> **Data**:
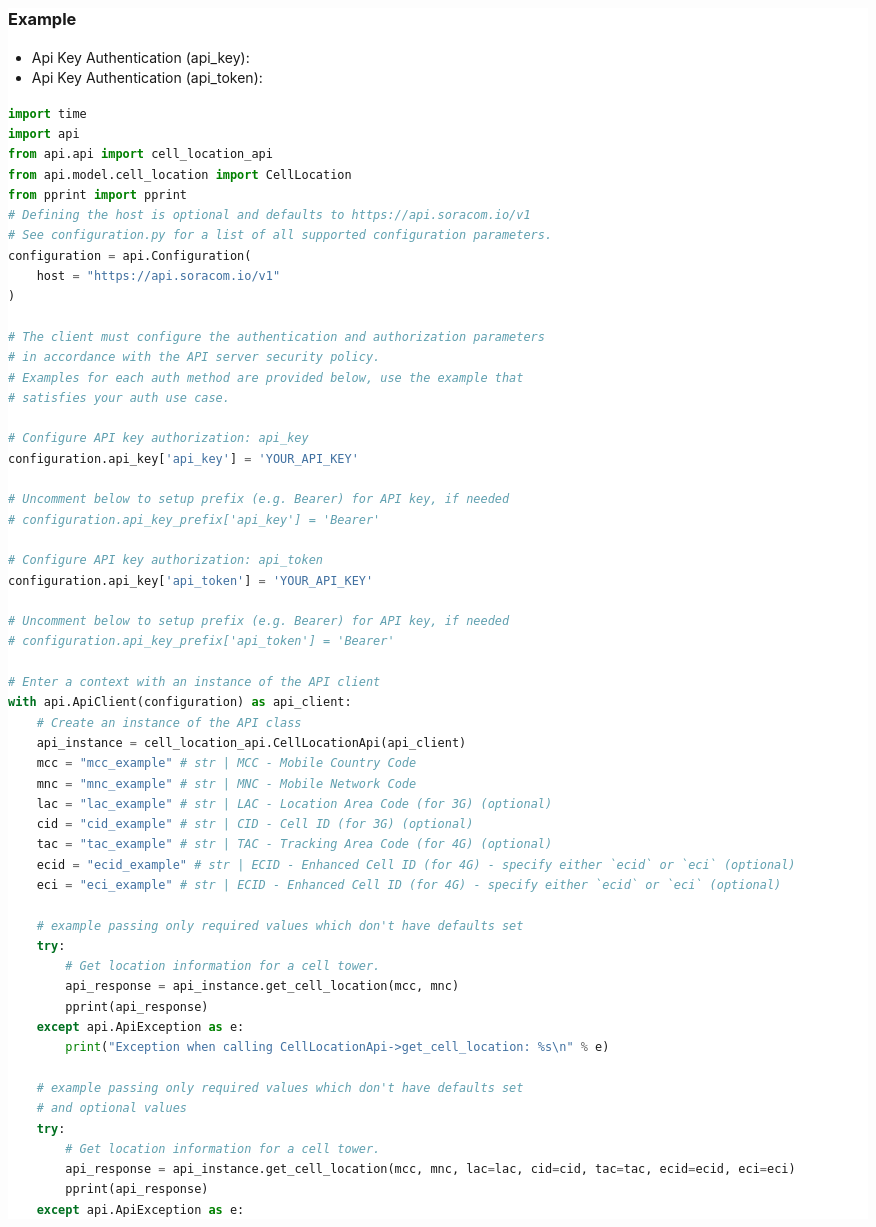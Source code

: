 ### Example

* Api Key Authentication (api_key):
* Api Key Authentication (api_token):

```python
import time
import api
from api.api import cell_location_api
from api.model.cell_location import CellLocation
from pprint import pprint
# Defining the host is optional and defaults to https://api.soracom.io/v1
# See configuration.py for a list of all supported configuration parameters.
configuration = api.Configuration(
    host = "https://api.soracom.io/v1"
)

# The client must configure the authentication and authorization parameters
# in accordance with the API server security policy.
# Examples for each auth method are provided below, use the example that
# satisfies your auth use case.

# Configure API key authorization: api_key
configuration.api_key['api_key'] = 'YOUR_API_KEY'

# Uncomment below to setup prefix (e.g. Bearer) for API key, if needed
# configuration.api_key_prefix['api_key'] = 'Bearer'

# Configure API key authorization: api_token
configuration.api_key['api_token'] = 'YOUR_API_KEY'

# Uncomment below to setup prefix (e.g. Bearer) for API key, if needed
# configuration.api_key_prefix['api_token'] = 'Bearer'

# Enter a context with an instance of the API client
with api.ApiClient(configuration) as api_client:
    # Create an instance of the API class
    api_instance = cell_location_api.CellLocationApi(api_client)
    mcc = "mcc_example" # str | MCC - Mobile Country Code
    mnc = "mnc_example" # str | MNC - Mobile Network Code
    lac = "lac_example" # str | LAC - Location Area Code (for 3G) (optional)
    cid = "cid_example" # str | CID - Cell ID (for 3G) (optional)
    tac = "tac_example" # str | TAC - Tracking Area Code (for 4G) (optional)
    ecid = "ecid_example" # str | ECID - Enhanced Cell ID (for 4G) - specify either `ecid` or `eci` (optional)
    eci = "eci_example" # str | ECID - Enhanced Cell ID (for 4G) - specify either `ecid` or `eci` (optional)

    # example passing only required values which don't have defaults set
    try:
        # Get location information for a cell tower.
        api_response = api_instance.get_cell_location(mcc, mnc)
        pprint(api_response)
    except api.ApiException as e:
        print("Exception when calling CellLocationApi->get_cell_location: %s\n" % e)

    # example passing only required values which don't have defaults set
    # and optional values
    try:
        # Get location information for a cell tower.
        api_response = api_instance.get_cell_location(mcc, mnc, lac=lac, cid=cid, tac=tac, ecid=ecid, eci=eci)
        pprint(api_response)
    except api.ApiException as e:
```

> **Directions for this task**:
Leave the pictures out, then print every entry exactly as it reads.

> **Answer to this exercise**:
Source code

: ### Example

* Api Key Authentication (api_key):
* Api Key Authentication (api_token):

```python
import time
import api
from api.api import cell_location_api
from api.model.cell_location import CellLocation
from pprint import pprint
# Defining the host is optional and defaults to https://api.soracom.io/v1
# See configuration.py for a list of all supported configuration parameters.
configuration = api.Configuration(
    host = "https://api.soracom.io/v1"
)

# The client must configure the authentication and authorization parameters
# in accordance with the API server security policy.
# Examples for each auth method are provided below, use the example that
# satisfies your auth use case.

# Configure API key authorization: api_key
configuration.api_key['api_key'] = 'YOUR_API_KEY'

# Uncomment below to setup prefix (e.g. Bearer) for API key, if needed
# configuration.api_key_prefix['api_key'] = 'Bearer'

# Configure API key authorization: api_token
configuration.api_key['api_token'] = 'YOUR_API_KEY'

# Uncomment below to setup prefix (e.g. Bearer) for API key, if needed
# configuration.api_key_prefix['api_token'] = 'Bearer'

# Enter a context with an instance of the API client
with api.ApiClient(configuration) as api_client:
    # Create an instance of the API class
    api_instance = cell_location_api.CellLocationApi(api_client)
    mcc = "mcc_example" # str | MCC - Mobile Country Code
    mnc = "mnc_example" # str | MNC - Mobile Network Code
    lac = "lac_example" # str | LAC - Location Area Code (for 3G) (optional)
    cid = "cid_example" # str | CID - Cell ID (for 3G) (optional)
    tac = "tac_example" # str | TAC - Tracking Area Code (for 4G) (optional)
    ecid = "ecid_example" # str | ECID - Enhanced Cell ID (for 4G) - specify either `ecid` or `eci` (optional)
    eci = "eci_example" # str | ECID - Enhanced Cell ID (for 4G) - specify either `ecid` or `eci` (optional)

    # example passing only required values which don't have defaults set
    try:
        # Get location information for a cell tower.
        api_response = api_instance.get_cell_location(mcc, mnc)
        pprint(api_response)
    except api.ApiException as e:
        print("Exception when calling CellLocationApi->get_cell_location: %s\n" % e)

    # example passing only required values which don't have defaults set
    # and optional values
    try:
        # Get location information for a cell tower.
        api_response = api_instance.get_cell_location(mcc, mnc, lac=lac, cid=cid, tac=tac, ecid=ecid, eci=eci)
        pprint(api_response)
    except api.ApiException as e:
```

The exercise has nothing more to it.